Reflections in a Golden Globe

I have the feeling that Hollywood awards shows enjoy a robust secret life of viewership among radicals and assorted cultural snobs—it’s like that impulsive, furtive dash to McDonald’s in the dead of night, driving you almost without will or consciousness to line up for that Big Mac and fries, wracked with at least one evening’s worth of self-loathing in the aftermath of this crime against your and the planet’s well-being. With the Oscars and Golden Globes, it’s only two nights of malicious ogling and masochistic stupefaction per year, so you say, what the hell, and jump in, knowing that these are six or seven hours of your life irretrievably lost to eternity.

Seldom, however, has an awards show served up such a sumptuous feast of elite self-aggrandizement as this year’s edition of the Golden Globe awards, dedicated to the proposition that all men are created equally predatory and all women equally victimized, and that the big-corporate morass of TV/movie commercial “product” is worthy of three hours of momentous self-congratulation and verklempt thanking of agents, spouses, children, parents, and beneficent heads of giant studios. Swathing themselves in obscenely expensive designer black is as close to an insurrectionary gesture as the rich, beautiful, and erratically talented entertainment elites will ever allow themselves—other than chanting “I’m with her” while stumping for the corrupt war criminal of their choice who at least has the good taste to seem merely callously robotic rather than overtly boorish.

This past Sunday night we were put on notice that these glamour leaders will absolutely, positively, never ever tolerate so much as one additional wayward flirtatious word, glance, or deed from any male toward any female but will nevertheless celebrate the serving up of the planet on a gold-trimmed platter to the rapacious billionaire class that finances their lush life (Jeff Bezos—the world’s richest man, Big Brother of all things retail, and movie and TV producer—was there to shame the mere small-time billionaires and hundred-millionaires into mincing obeisance and humility).
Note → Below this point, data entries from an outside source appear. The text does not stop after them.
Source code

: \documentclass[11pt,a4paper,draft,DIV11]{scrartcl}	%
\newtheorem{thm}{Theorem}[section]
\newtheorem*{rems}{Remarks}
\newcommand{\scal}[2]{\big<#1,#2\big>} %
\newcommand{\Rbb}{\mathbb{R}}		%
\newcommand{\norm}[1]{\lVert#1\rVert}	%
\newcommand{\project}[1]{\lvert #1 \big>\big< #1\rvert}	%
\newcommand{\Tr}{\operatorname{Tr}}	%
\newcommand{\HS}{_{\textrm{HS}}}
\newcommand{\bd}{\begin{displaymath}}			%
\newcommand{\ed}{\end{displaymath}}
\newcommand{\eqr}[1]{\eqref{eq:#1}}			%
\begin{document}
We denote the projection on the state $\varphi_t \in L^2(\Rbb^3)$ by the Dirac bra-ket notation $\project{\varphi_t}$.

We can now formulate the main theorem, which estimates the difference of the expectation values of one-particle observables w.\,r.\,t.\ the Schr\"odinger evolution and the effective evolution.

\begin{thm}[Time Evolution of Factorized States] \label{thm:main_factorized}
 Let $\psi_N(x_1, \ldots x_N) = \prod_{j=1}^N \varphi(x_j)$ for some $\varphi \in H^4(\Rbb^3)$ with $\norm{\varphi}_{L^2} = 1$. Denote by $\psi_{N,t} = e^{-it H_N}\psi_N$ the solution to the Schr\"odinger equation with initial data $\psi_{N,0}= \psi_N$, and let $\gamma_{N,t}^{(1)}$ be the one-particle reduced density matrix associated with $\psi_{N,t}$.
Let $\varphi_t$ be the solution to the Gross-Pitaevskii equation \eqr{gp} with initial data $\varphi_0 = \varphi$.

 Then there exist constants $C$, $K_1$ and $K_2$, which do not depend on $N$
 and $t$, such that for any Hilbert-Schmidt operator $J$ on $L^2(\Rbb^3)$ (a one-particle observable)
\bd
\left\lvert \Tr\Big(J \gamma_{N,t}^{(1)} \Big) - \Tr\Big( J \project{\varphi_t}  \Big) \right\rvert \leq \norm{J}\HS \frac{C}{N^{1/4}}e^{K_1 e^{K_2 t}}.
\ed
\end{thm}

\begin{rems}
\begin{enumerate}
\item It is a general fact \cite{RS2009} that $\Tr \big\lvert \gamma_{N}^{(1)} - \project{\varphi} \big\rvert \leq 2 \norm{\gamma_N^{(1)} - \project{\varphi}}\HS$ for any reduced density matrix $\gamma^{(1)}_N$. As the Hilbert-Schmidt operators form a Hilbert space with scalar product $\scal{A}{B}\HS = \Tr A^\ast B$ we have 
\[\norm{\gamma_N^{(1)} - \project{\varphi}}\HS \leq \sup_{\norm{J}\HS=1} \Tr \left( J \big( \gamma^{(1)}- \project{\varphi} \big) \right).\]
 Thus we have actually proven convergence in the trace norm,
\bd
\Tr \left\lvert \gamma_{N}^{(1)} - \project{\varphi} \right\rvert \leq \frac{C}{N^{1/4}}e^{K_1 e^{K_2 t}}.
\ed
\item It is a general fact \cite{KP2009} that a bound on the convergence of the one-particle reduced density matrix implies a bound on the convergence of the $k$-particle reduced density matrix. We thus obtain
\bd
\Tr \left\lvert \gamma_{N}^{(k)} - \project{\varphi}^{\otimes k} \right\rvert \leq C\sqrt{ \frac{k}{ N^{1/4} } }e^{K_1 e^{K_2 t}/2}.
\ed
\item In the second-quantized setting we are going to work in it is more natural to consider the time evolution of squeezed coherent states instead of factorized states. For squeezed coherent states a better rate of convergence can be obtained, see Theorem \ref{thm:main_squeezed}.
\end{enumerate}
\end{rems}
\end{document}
Hence this year’s edition of the Golden Globe awards: where making crappy commercial movies and hypocritical moralizing by super-rich narcissists attain the same gravitas as discovering a cure for cancer.

But the florid self-importance did not end there: this year’s ceremony marked the maiden public voyage of the Oprah for President bandwagon. Just when you thought that American politics could not possibly degenerate any further into PR imagery, personality cultism, and identity- politics symbolism in order to divert attention from the real crises facing the human race, these elite desperadoes will see you and raise you. With the advent of Oprah, the political science of emptiness plumbs new depths of style over substance, groupthink over reason, bathos over compassion—the basic Hollywood formula since the advent of moving images.

I harbor enough guilt just from being Jewish; I don’t need three hours of hectoring from Oprah and Babs—the royalty of the neoliberal aristocracy—and the rest of the black-clad, bejeweled, private-jet “activists.” When the fatuous billionaire Oprah—who leapfrogged to world renown and obscene riches by sadistically parading the desperation and emotional dysfunctions of the underclass on her TV show—was heralded with a reverence normally reserved for saints and deities, and then had the chutzpah to equate herself with Rosa Parks, I finally felt the gag reflex kicking in. The amount these people spend annually on cosmetic surgery alone could finance a debt-free college education for the entire high school population of Los Angeles.

The whole sickening spectacle put me in mind of The Day of the Locust—and made me vow never to buy another Big Mac or watch another awards show . . . until next year.